Bill Bryson – Neither Here Nor There
34. Neither Here Nor There: Travels in Europe by Bill Bryson (1992)
Read By: William Roberts
Length: 9h 05min (245 pages)
Started: 20 April 2014
Finished: 25 April 2014
Where did it come from? The library.
Why do I have it? It had been a while since I’d read any Bill Bryson.
I’d bet vacation
in Europe would make me less
grumpy, not more so.
Summary: Bill Bryson travelled around Europe as a young man. In the early 1990s, he decided to retrace his steps. He starts out in Norway, hoping to see the Northern Lights. He then makes his way through the rest of Scandinavia, France, Germany, the Netherlands, Belgium, Italy, Switzerland, Liechtenstein, Austria, Yugoslavia, Bulgaria, and Turkey, reminiscing about his previous trip, and reporting along the way about the hassles of transportation, the odd accommodations, the highlights and lowlights of the various cultural attractions, and the attitudes of the locals he encounters.
Review: Not his best. From reading his other travel writing (Notes from a Small Island and In a Sunburned Country, and to some extent A Walk in the Woods), it’s pretty clear that Bryson is, at best, a grumpy traveler. I’ve occasionally wondered why, if seemingly everything about travel irks him so badly, he continues to do it. I suspect that he’s not really as grumpy as he puts on, but instead is dealing with the same minor inconveniences as any traveller, just amping up the curmudgeonliness for comic effect.
But the thing was, in this case, the grumpiness outweighed the humor, although there were some parts that were relatively amusing. But Bryson didn’t seem to enjoy much of anything about Europe except Italy, and also ogling the asses of every young European woman he saw. (Seriously, he comments on women’s bodies a lot, enough that I not only noticed but was also grossed out by it.) The biggest problem was that not only did Bryson not make me want to visit these places, it’s that he didn’t give me a particularly good feel for most of them, either. He doesn’t really talk to the locals (other than station agents and hotel clerks and the like), and he doesn’t include much of the type of history or tangents that mark some of his other travel books. So for all that he tries to point out how much cultural diversity Europe contains, all of his destinations tended to blur together, and it makes it hard to remember if this rude waiter or that crowded museum or the really terrible traffic was in Copenhagen or Vienna or where. And given how dated this book is at this point, it’s hard to say how much of the impression that he does give is still accurate at this point. (So maybe this book did make me want to go to Europe after all, if for nothing else but to compare!) 3 out of 5 stars.

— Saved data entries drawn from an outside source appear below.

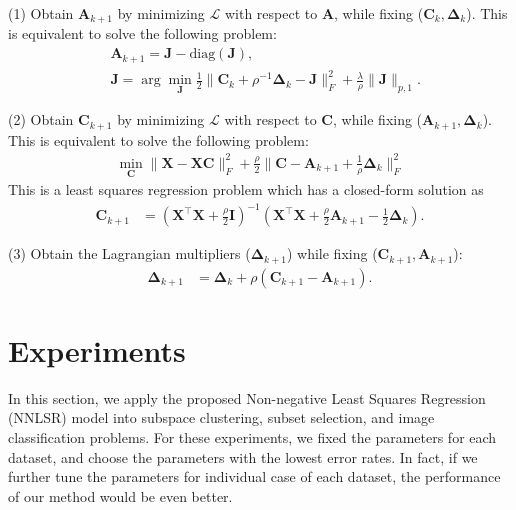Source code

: \documentclass[10pt,twocolumn,letterpaper]{article}
\begin{document}
(1) Obtain $\bm{A}_{k+1}$ by minimizing $\mathcal{L}$ with respect to $\bm{A}$, while fixing ($\bm{C}_{k},\bm{\Delta}_{k}$). This is equivalent to solve the following problem:
\begin{equation}
\begin{split}
\label{e8}
&
\bm{A}_{k+1}
=
\bm{J}-\text{diag}(\bm{J}),
\\
&
\bm{J}
=
\arg\min_{\bm{J}}
\frac{1}{2}
\|
\bm{C}_{k}
+
\rho^{-1}\bm{\Delta}_{k}
-
\bm{J}
\|_{F}^{2}
+
\frac{\lambda}{\rho}
\|
\bm{J}
\|_{p,1}.
\end{split}
\end{equation}

(2) Obtain $\bm{C}_{k+1}$ by minimizing $\mathcal{L}$ with respect to $\bm{C}$, while fixing ($\bm{A}_{k+1},\bm{\Delta}_{k}$). This is equivalent to solve the following problem:
\begin{equation}
\begin{split}
\label{e6}
\min_{\bm{C}}
\|
\bm{X}-\bm{X}\bm{C}
\|_{F}^{2}
+
\frac{\rho}{2}
\|
\bm{C}-\bm{A}_{k+1}+\frac{1}{\rho}\bm{\Delta}_{k}
\|_{F}^{2}
\end{split}
\end{equation}
This is a least squares regression problem which has a closed-form solution as 
\begin{equation}
\begin{split}
\label{e7}
\bm{C}_{k+1} 
&
=
(\bm{X}^{\top}\bm{X}+\frac{\rho}{2}\bm{I})^{-1}
(\bm{X}^{\top}\bm{X}+\frac{\rho}{2}\bm{A}_{k+1}-\frac{1}{2}\bm{\Delta}_{k})
.
\end{split}
\end{equation}

(3) Obtain the Lagrangian multipliers ($\bm{\Delta}_{k+1}$) while fixing ($\bm{C}_{k+1},\bm{A}_{k+1}$):
\begin{equation}
\begin{split}
\label{e10}
\bm{\Delta}_{k+1}
&
=
\bm{\Delta}_{k}
+
\rho
(\bm{C}_{k+1}-\bm{A}_{k+1})
.
\end{split}
\end{equation}


\section{Experiments}

In this section, we apply the proposed Non-negative Least Squares Regression (NNLSR) model into subspace clustering, subset selection, and image classification problems. For these experiments, we fixed the parameters for each dataset, and choose the parameters with the lowest error rates. In fact, if we further tune the parameters for individual case of each dataset, the performance of our method would be even better.
\end{document}
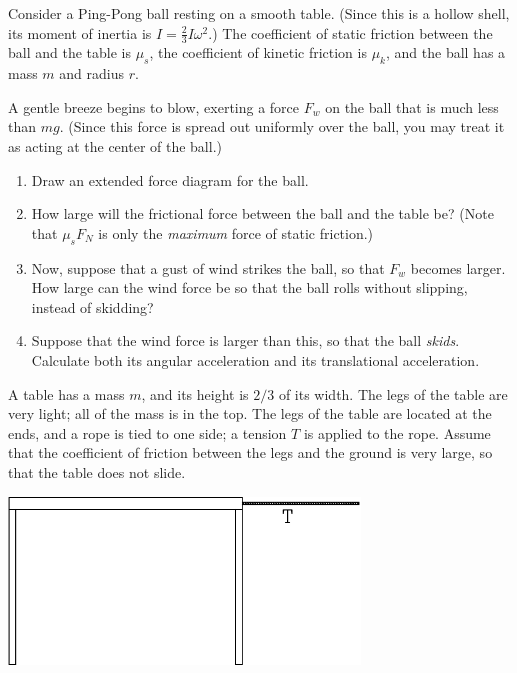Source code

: \documentclass[12pt]{article}
\begin{document}
Consider a Ping-Pong ball resting on a smooth table. (Since this is a hollow shell, its moment of inertia is 
$I=\frac{2}{3}I\omega^2$.) The coefficient of static friction between the ball and the table is $\mu_s$, 
the coefficient of kinetic friction is $\mu_k$, and the 
ball has a mass $m$ and radius $r$.

A gentle breeze begins to blow, exerting a force $F_w$ on the ball that is much less than $mg$. (Since this force is spread out uniformly over the ball,
you may treat it as acting at the center of the ball.)

\begin{enumerate}

\item Draw an extended force diagram for the ball.

\vspace{4in}

\newpage

\item How large will the frictional force between the ball and the table be? (Note that $\mu_s F_N$ is only the 
{\it maximum} force of static friction.)

\vspace{3in}

\item Now, suppose that a gust of wind strikes the ball, so that $F_w$ becomes larger. How large can the wind force
be so that the ball rolls without slipping, instead of skidding?

\vspace{2in}

\item Suppose that the wind force is larger than this, so that the ball {\it skids}. Calculate both its angular
acceleration and its translational acceleration.
\end{enumerate}

\newpage

\begin{minipage}{0.5\textwidth}
A table has a mass $m$, and its height is $2/3$ of its width. The legs of the table are very light; all of the mass is in the top.
The legs of the table are located at the ends, and a rope is tied to one side; a tension $T$ is applied to the rope. Assume that the coefficient of friction between
the legs and the ground is very large, so that the table does not slide.
\end{minipage}
\begin{minipage}{0.5\textwidth}
\begin{center}
\includegraphics[width=0.7\textwidth]{table-crop.pdf}
\end{center}
\end{minipage}
\end{document}
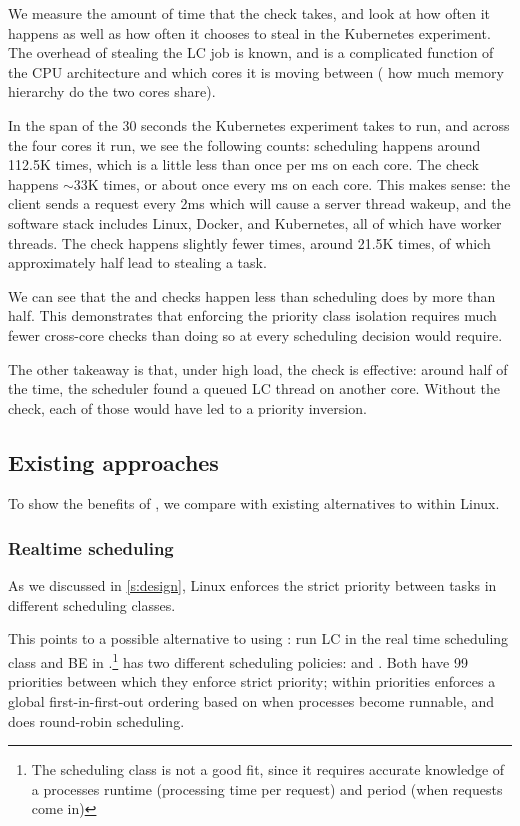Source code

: We measure the amount of time that the \exit{} check takes, and look at how
often it happens as well as how often it chooses to steal in the Kubernetes
experiment. The overhead of stealing the LC job is known, and is a complicated
function of the CPU architecture and which cores it is moving between (\eg{} how
much memory hierarchy do the two cores share).

In the span of the 30 seconds the Kubernetes experiment takes to run, and across
the four cores it run, we see the following counts: scheduling happens around
112.5K times, which is a little less than once per ms on each core. The \entry{}
check happens $\sim$33K times, or about once every ms on each core. This makes
sense: the client sends a request every 2ms which will cause a server thread
wakeup, and the software stack includes Linux, Docker, and Kubernetes, all of
which have worker threads. The \exit{} check happens slightly fewer times,
around 21.5K times, of which approximately half lead to stealing a
\schednormal{} task.

We can see that the \entry{} and \exit{} checks happen less than scheduling does
by more than half. This demonstrates that enforcing the priority class isolation
requires much fewer cross-core checks than doing so at every scheduling decision
would require.

The other takeaway is that, under high load, the \exit{} check is effective:
around half of the time, the scheduler found a queued LC thread on another core.
Without the check, each of those would have led to a priority inversion.


\subsection{Existing approaches}\label{ss:eval:existing}

To show the benefits of \schedbe{}, we compare with existing alternatives to
\cgroups{} within Linux.

\subsubsection{Realtime scheduling}

As we discussed in \autoref{s:design}, Linux enforces the strict priority
between tasks in different scheduling classes. 

This points to a possible alternative to using \cgroups{}: run LC in the real
time \rtclass{} scheduling class and BE in \normalclass{}.\footnote{The
\deadlineclass{} scheduling class is not a good fit, since it requires accurate
knowledge of a processes runtime (processing time per request) and period (when
requests come in)} \rtclass{} has two different scheduling policies:
\schedfifo{} and \schedrr{}. Both have 99 priorities between which they enforce
strict priority; within priorities \schedfifo{} enforces a global
first-in-first-out ordering based on when processes become runnable, and
\schedrr{} does round-robin scheduling.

Recommendation: It’s not terrible, but it’s out of date, and it’s not Bryson at his best at any rate. I think it might actually be better for those with some experience traveling in Europe already, who can impose their own experiences over Bryson’s grumbling.
Other Reviews: Dead White Guys, Etc.
Have you reviewed this book? Leave a comment with the link and I’ll add it in.
First Line: In winter Hammerfest is a thirty-hour ride by bus from Oslo, though why anyone would want to go there in winter is a question worth considering.